* [Input]
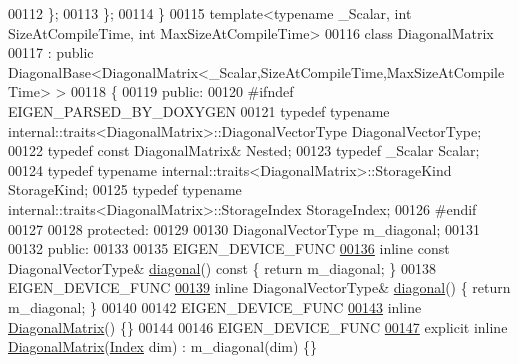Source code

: \begin{DoxyCode}
00112   \};
00113 \};
00114 \}
00115 \textcolor{keyword}{template}<\textcolor{keyword}{typename} \_Scalar, \textcolor{keywordtype}{int} SizeAtCompileTime, \textcolor{keywordtype}{int} MaxSizeAtCompileTime>
00116 \textcolor{keyword}{class }DiagonalMatrix
00117   : \textcolor{keyword}{public} DiagonalBase<DiagonalMatrix<\_Scalar,SizeAtCompileTime,MaxSizeAtCompileTime> >
00118 \{
00119   \textcolor{keyword}{public}:
00120 \textcolor{preprocessor}{    #ifndef EIGEN\_PARSED\_BY\_DOXYGEN}
00121     \textcolor{keyword}{typedef} \textcolor{keyword}{typename} internal::traits<DiagonalMatrix>::DiagonalVectorType DiagonalVectorType;
00122     \textcolor{keyword}{typedef} \textcolor{keyword}{const} DiagonalMatrix& Nested;
00123     \textcolor{keyword}{typedef} \_Scalar Scalar;
00124     \textcolor{keyword}{typedef} \textcolor{keyword}{typename} internal::traits<DiagonalMatrix>::StorageKind StorageKind;
00125     \textcolor{keyword}{typedef} \textcolor{keyword}{typename} internal::traits<DiagonalMatrix>::StorageIndex StorageIndex;
00126 \textcolor{preprocessor}{    #endif}
00127 
00128   \textcolor{keyword}{protected}:
00129 
00130     DiagonalVectorType m\_diagonal;
00131 
00132   \textcolor{keyword}{public}:
00133 
00135     EIGEN\_DEVICE\_FUNC
\hyperlink{group___core___module_aa17bf78369fc6f541056b5b5a696f73b}{00136}     \textcolor{keyword}{inline} \textcolor{keyword}{const} DiagonalVectorType& \hyperlink{group___core___module_aa17bf78369fc6f541056b5b5a696f73b}{diagonal}()\textcolor{keyword}{ const }\{ \textcolor{keywordflow}{return} m\_diagonal; \}
00138     EIGEN\_DEVICE\_FUNC
\hyperlink{group___core___module_aea4c301c837d0af2fdab5d7d1f32c97d}{00139}     \textcolor{keyword}{inline} DiagonalVectorType& \hyperlink{group___core___module_aea4c301c837d0af2fdab5d7d1f32c97d}{diagonal}() \{ \textcolor{keywordflow}{return} m\_diagonal; \}
00140 
00142     EIGEN\_DEVICE\_FUNC
\hyperlink{group___core___module_a828c0f7d55a4f66908e76b3af1acc37f}{00143}     \textcolor{keyword}{inline} \hyperlink{group___core___module_a828c0f7d55a4f66908e76b3af1acc37f}{DiagonalMatrix}() \{\}
00144 
00146     EIGEN\_DEVICE\_FUNC
\hyperlink{group___core___module_a82e6fd9b8f7f614bc05b4f941a875d7a}{00147}     \textcolor{keyword}{explicit} \textcolor{keyword}{inline} \hyperlink{group___core___module_a82e6fd9b8f7f614bc05b4f941a875d7a}{DiagonalMatrix}(\hyperlink{group___core___module_a554f30542cc2316add4b1ea0a492ff02}{Index} dim) : m\_diagonal(dim) \{\}

\end{DoxyCode}
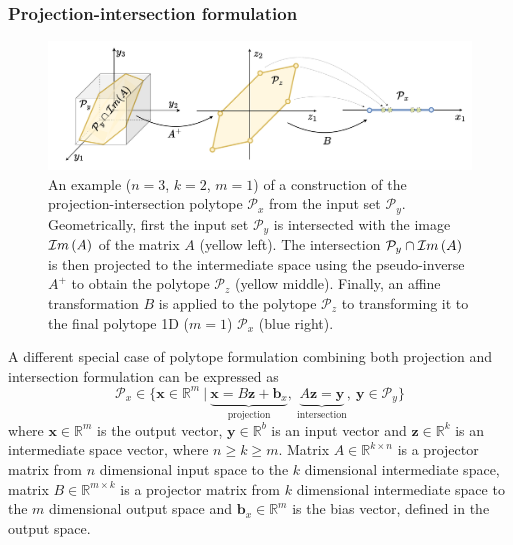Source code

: \subsubsection{Projection-intersection formulation}
\begin{figure}
    \centering
    \includegraphics[width=\linewidth]{Chapters/imgs/spec_proj_int.pdf}
    \caption{An example ($n=3$, $k=2$, $m=1$) of a construction of the projection-intersection polytope $\mathcal{P}_x$ from the input set $\mathcal{P}_y$. 
    Geometrically, first the input set $\mathcal{P}_y$ is intersected with the image $\mathcal{I}m\left(A\right)$ of the matrix $A$ (yellow left). The intersection $\mathcal{P}_y\cap\mathcal{I}m\left(A\right)$ is then projected to the intermediate space using the pseudo-inverse $A^+$ to obtain the polytope $\mathcal{P}_z$ (yellow middle). Finally, an affine transformation $B$ is applied to the polytope $\mathcal{P}_z$ to transforming it to the final polytope 1D ($m=1$) $\mathcal{P}_x$ (blue right).}
    \label{fig:proj_inter_spec}
\end{figure}

A different special case of polytope formulation combining both projection and intersection formulation can be expressed as 
\begin{equation}
    \mathcal{P}_x \in \{\bm{x}\in \mathbb{R}^m~|~ \underbrace{\bm{x} = B \bm{z} + \bm{b}_x}_{\text{projection}},~ \underbrace{A\bm{z}=\bm{y}}_{\text{intersection}},~ \bm{y} \in \mathcal{P}_y\} 
    \label{eq:proj_inter_poly}
\end{equation}
where $\bm{x}\in\mathbb{R}^m$ is the output vector, $\bm{y} \in \mathbb{R}^b$ is an input vector and $\bm{z}\in\mathbb{R}^k$ is an intermediate space vector, where $n\!\geq\!k\!\geq\!m$. Matrix $A\in \mathbb{R}^{k \times n}$ is a projector matrix from $n$ dimensional input space to the $k$ dimensional intermediate space, matrix $B\in \mathbb{R}^{m\times k}$ is a projector matrix from $k$ dimensional intermediate space to the $m$ dimensional output space and $\bm{b}_x\in\mathbb{R}^m$ is the bias vector, defined in the output space.


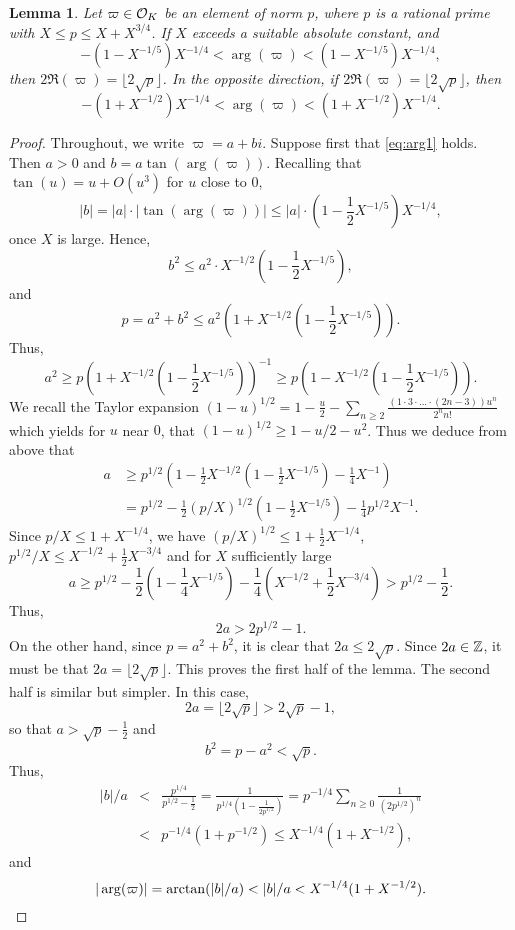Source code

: \documentclass[12pt]{amsart}
\newtheorem{lem}[thm]{Lemma}
\theoremstyle{remark}
\begin{document}
\begin{lem}\label{lem:detect} Let $\varpi \in \mathcal{O}_K$ be an element of norm $p$, where $p$ is a rational prime with $X \le p \le X+X^{3/4}$. If $X$ exceeds a suitable absolute constant, and
\begin{equation}\label{eq:arg1} -(1-X^{-1/5}) X^{-1/4} < \arg(\varpi) < (1-X^{-1/5}) X^{-1/4}, \end{equation}
then $2\Re(\varpi) = \lfloor 2\sqrt{p}\rfloor$. In the opposite direction, if $2\Re(\varpi) = \lfloor 2\sqrt{p}\rfloor$, then
\begin{equation}\label{eq:arg2} -(1+X^{-1/2}) X^{-1/4} < \arg(\varpi) < (1+X^{-1/2}) X^{-1/4}. \end{equation}
\end{lem}
\begin{proof} Throughout, we write $\varpi = a+bi$. Suppose first that \eqref{eq:arg1} holds. Then $a > 0$ and $b= a \tan(\arg(\varpi))$. Recalling that $\tan(u)=u + O(u^3)$ for $u$ close to $0$, 
\[ |b| = |a| \cdot |\tan(\arg(\varpi))| \le |a| \cdot \left(1-\frac{1}{2}X^{-1/5}\right) X^{-1/4}, \]
once $X$ is large. Hence,
\[ b^2 \le a^2 \cdot X^{-1/2} \left(1-\frac{1}{2}X^{-1/5}\right), \]
and 
\[ p = a^2 + b^2 \le a^2\left(1 + X^{-1/2} \left(1-\frac{1}{2}X^{-1/5}\right)\right).\]
Thus,
\[ a^2 \ge p \left(1 + X^{-1/2} \left(1-\frac{1}{2}X^{-1/5}\right)\right)^{-1} \ge  p \left(1 - X^{-1/2} \left(1-\frac{1}{2}X^{-1/5}\right)\right). \]
We recall the Taylor expansion $(1-u)^{1/2}=1-\frac{u}{2}-\sum_{n\ge 2}\frac{(1\cdot3\cdot...\cdot(2n-3))u^n}{2^nn!}$ which yields for
$u$ near $0$, that $(1-u)^{1/2} \ge 1-u/2 -u^2$.
Thus we deduce from above that
\begin{align*} a &\ge p^{1/2} \left(1-\frac{1}{2}X^{-1/2} \left(1-\frac{1}{2}X^{-1/5}\right) - \frac{1}{4}X^{-1}\right) \\
&= p^{1/2} - \frac{1}{2}(p/X)^{1/2} \left(1-\frac{1}{2}X^{-1/5}\right) -\frac{1}{4}p^{1/2}X^{-1}.
  \end{align*}
Since $p/X \le 1 + X^{-1/4}$, we have $(p/X)^{1/2} \le 1+\frac{1}{2}X^{-1/4}$, $p^{1/2}/X\le X^{-1/2}+\frac{1}{2}X^{-3/4}$ and
for $X$ sufficiently large
\[ a \ge p^{1/2} - \frac{1}{2} \left(1-\frac{1}{4}X^{-1/5}\right) -\frac{1}{4}\left(X^{-1/2} + \frac{1}{2}X^{-3/4}\right)> p^{1/2} -\frac{1}{2}.\]
Thus, 
\[ 2a > 2p^{1/2} - 1. \]
On the other hand, since $p=a^2+b^2$, it is clear that $2a \le 2\sqrt{p}$. Since $2a \in \mathbb{Z}$, it must be that $2a=\lfloor 2\sqrt{p}\rfloor$. This proves the first half of the lemma. The second half is similar but simpler. In this case, 
\[ 2a = \lfloor 2\sqrt{p}\rfloor > 2\sqrt{p}-1, \]
so that $a > \sqrt{p}-\frac{1}{2}$ and
\[ b^2 = p-a^2 < \sqrt{p}. \]
Thus,
\begin{eqnarray*}
|b|/a &<& \frac{p^{1/4}}{p^{1/2}-\frac{1}{2}} =\frac{1}{p^{1/4}(1-\frac{1}{2p^{1/2}})}
                                    =p^{-1/4}\sum_{n\ge 0} \frac{1}{(2p^{1/2})^n}\\
&<& p^{-1/4} (1+p^{-1/2})  
 \le X^{-1/4} (1+X^{-1/2}), 
\end{eqnarray*}
and
\[ |\arg(\varpi)| = \arctan(|b|/a) < |b|/a < X^{-1/4} (1+X^{-1/2}). \qedhere\]
\end{proof}
\end{document}
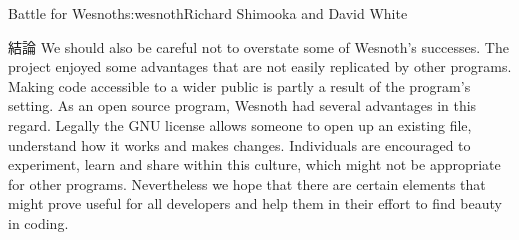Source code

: \begin{aosachapter}{Battle for Wesnoth}{s:wesnoth}{Richard Shimooka and David White}
\begin{aosasect1}{結論}
We should also be careful not to overstate some of Wesnoth's
successes.  The project enjoyed some advantages that are not easily
replicated by other programs. Making code accessible to a wider public
is partly a result of the program's setting. As an open source
program, Wesnoth had several advantages in this regard. Legally the
GNU license allows someone to open up an existing file, understand how
it works and makes changes.  Individuals are encouraged to experiment,
learn and share within this culture, which might not be appropriate
for other programs. Nevertheless we hope that there are certain
elements that might prove useful for all developers and help them in
their effort to find beauty in coding.

\end{aosasect1}

\end{aosachapter}
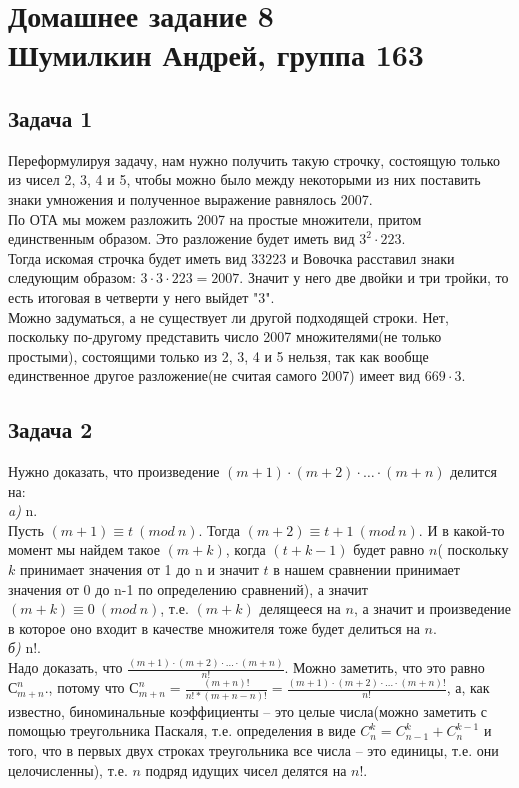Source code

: 

	\section{Домашнее задание 8\\ Шумилкин Андрей, группа 163} 
	\subsection{Задача 1} 
	Переформулируя задачу, нам нужно получить такую строчку, состоящую только из чисел 2, 3, 4 и 5, чтобы можно было между некоторыми из них поставить знаки умножения и полученное выражение равнялось 2007.\\
	По ОТА мы можем разложить 2007 на простые множители, притом единственным образом. Это разложение будет иметь вид $3^2 \cdot 223$.\\
	Тогда искомая строчка будет иметь вид $33223$ и Вовочка расставил знаки следующим образом: $3 \cdot 3 \cdot 223 =2007$. Значит у него две двойки и три тройки, то есть итоговая в четверти у него выйдет "3".\\
	Можно задуматься, а не существует ли другой подходящей строки. Нет, поскольку по-другому  представить число 2007 множителями(не только простыми), состоящими только из 2, 3, 4 и 5 нельзя, так как вообще единственное другое разложение(не считая самого 2007) имеет вид $669 \cdot 3$.
	\subsection{Задача 2} 
	Нужно доказать, что произведение $(m + 1) \cdot (m + 2) \cdot \ldots \cdot (m + n)$ делится на:\\
	\textit{a)} n. \\
	Пусть $(m + 1) \equiv t\ (mod\ n).$ Тогда $(m + 2) \equiv t + 1\ (mod\ n).$
	И в какой-то момент мы найдем такое $(m + k)$, когда $(t + k - 1)$ будет равно $n$( поскольку $k$ принимает значения от 1 до n и значит $t$ в нашем сравнении принимает значения от 0 до n-1 по определению сравнений), а значит $(m + k) \equiv 0\ (mod\ n)$, т.е. $(m + k)$ делящееся на $n$, а значит и произведение в которое оно входит в качестве множителя тоже будет делиться на $n$.\\
	\textit{б)} n!. \\
	Надо доказать, что $\frac{(m+1) \cdot (m+2) \cdot \ldots \cdot(m+n)}{n!}$. Можно заметить, что это равно $С_{m + n}^{n}.$, потому что $С_{m + n}^{n} = \frac{(m+n)!}{n!*(m + n - n)!} = \frac{(m+1) \cdot (m+2) \cdot \ldots \cdot(m+n)!}{n!}$, а, как известно, биноминальные коэффициенты -- это целые числа(можно заметить с помощью треугольника Паскаля, т.е. определения в виде $C_{n}^{k} = C_{n-1}^{k} + C_{n}^{k - 1}$ и того, что в первых двух строках треугольника все числа -- это единицы, т.е. они целочисленны), т.е. $n$ подряд идущих чисел делятся на $n!$.  
	
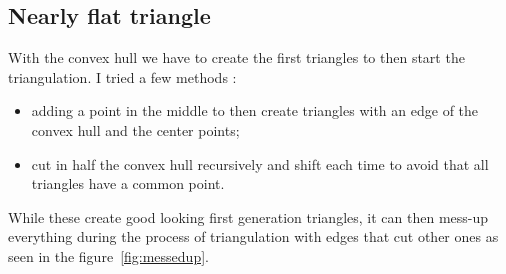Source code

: \documentclass[a4paper,11pt]{article}%
\begin{document}
\subsection{Nearly flat triangle}
With the convex hull we have to create the first triangles to then start the triangulation. I tried a few methods : 
\begin{itemize}
	\item adding a point in the middle to then create triangles with an edge of the convex hull and the center points;
	\item cut in half the convex hull recursively and shift each time to avoid that all triangles have a common point. 
\end{itemize}

While these create good looking first generation triangles, it can then mess-up everything during the process of triangulation with edges that cut other ones as seen in the figure~\ref{fig:messedup}.
\end{document}
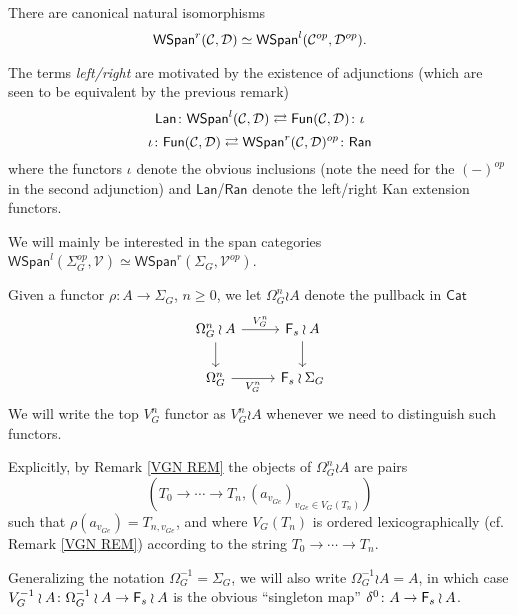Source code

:\documentclass[a4paper,10pt]{article}%
\begin{document}
\begin{remark}
There are canonical natural isomorphisms
\[
	\mathsf{WSpan}^r(\mathcal{C},\mathcal{D}) \simeq 
	\mathsf{WSpan}^l(\mathcal{C}^{op},\mathcal{D}^{op}).
\]
\end{remark}


\begin{remark}\label{RANLANADJ REM}
The terms \textit{left/right} are motivated by the existence of adjunctions (which are seen to be equivalent by 
the previous remark)
\[
	\mathsf{Lan} \colon
	\mathsf{WSpan}^l(\mathcal{C}, \mathcal{D})
		\rightleftarrows
	\mathsf{Fun}(\mathcal{C}, \mathcal{D})
	\colon \iota
\]
\[
	\iota \colon 
	\mathsf{Fun}(\mathcal{C}, \mathcal{D})
		\rightleftarrows
	\mathsf{WSpan}^r(\mathcal{C}, \mathcal{D})^{op}
	\colon \mathsf{Ran}
\]
where the functors $\iota$ denote the obvious inclusions 
(note the need for the $(\minus)^{op}$ in the second adjunction) 
and $\mathsf{Lan}$/$\mathsf{Ran}$ denote the left/right Kan extension functors.
\end{remark}



We will mainly be interested in the span categories 
$\mathsf{WSpan}^l(\Sigma_G^{op},\mathcal{V})\simeq 
\mathsf{WSpan}^r(\Sigma_G,\mathcal{V}^{op})$.


\begin{notation}\label{OMEGAGNA NOT}
	Given a functor $\rho \colon A \to \Sigma_G$, $n \geq 0$, we let $\Omega_G^n \wr A$ denote the pullback in $\mathsf{Cat}$
\begin{equation}\label{OMGGNA}
	\begin{tikzcd}
	\Omega_{G}^n \wr A \ar{r}{V_{G}^{n}} \ar{d}& 
	\Fin_s \wr A \ar{d}
\\
	\Omega_{G}^{n} \ar{r}[swap]{V_{G}^{n}} &
	\Fin_s \wr \Sigma_G
	\end{tikzcd}
\end{equation}
We will write the top $V^n_G$ functor as $V_G^n \wr A$ whenever we need to distinguish such functors.

Explicitly, by Remark \ref{VGN REM}
the objects of $\Omega_{G}^{n} \wr A$ are pairs 
\begin{equation}\label{OMEGAGNA EQ}
(T_0 \to \cdots \to T_n,
(a_{v_{G e}})_{v_{G e} \in V_G(T_n)})
\end{equation}
such that $\rho(a_{v_{G e}}) = T_{n,v_{G e}}$, and
where $V_G(T_n)$ is ordered lexicographically
(cf. Remark \ref{VGN REM})
according to the string $T_0 \to \cdots \to T_n$.
\end{notation}

\begin{remark}
	Generalizing the notation $\Omega_{G}^{-1} = \Sigma_G$, we will also write $\Omega_G^{-1} \wr A  = A$, in which case
	$V_{G}^{-1} \wr A \colon \Omega_G^{-1} \wr A \to \mathsf{F}_s \wr A$
	is the obvious ``singleton map'' $\delta^0 \colon A \to \mathsf{F}_s \wr A$.
\end{remark}
\end{document}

* [What the task asks] Those lines of the records that contain the string "half" should be identified and copied.

* [Answer below]
On the other hand, since $p=a^2+b^2$, it is clear that $2a \le 2\sqrt{p}$. Since $2a \in \mathbb{Z}$, it must be that $2a=\lfloor 2\sqrt{p}\rfloor$. This proves the first half of the lemma. The second half is similar but simpler. In this case, 
	\item cut in half the convex hull recursively and shift each time to avoid that all triangles have a common point. 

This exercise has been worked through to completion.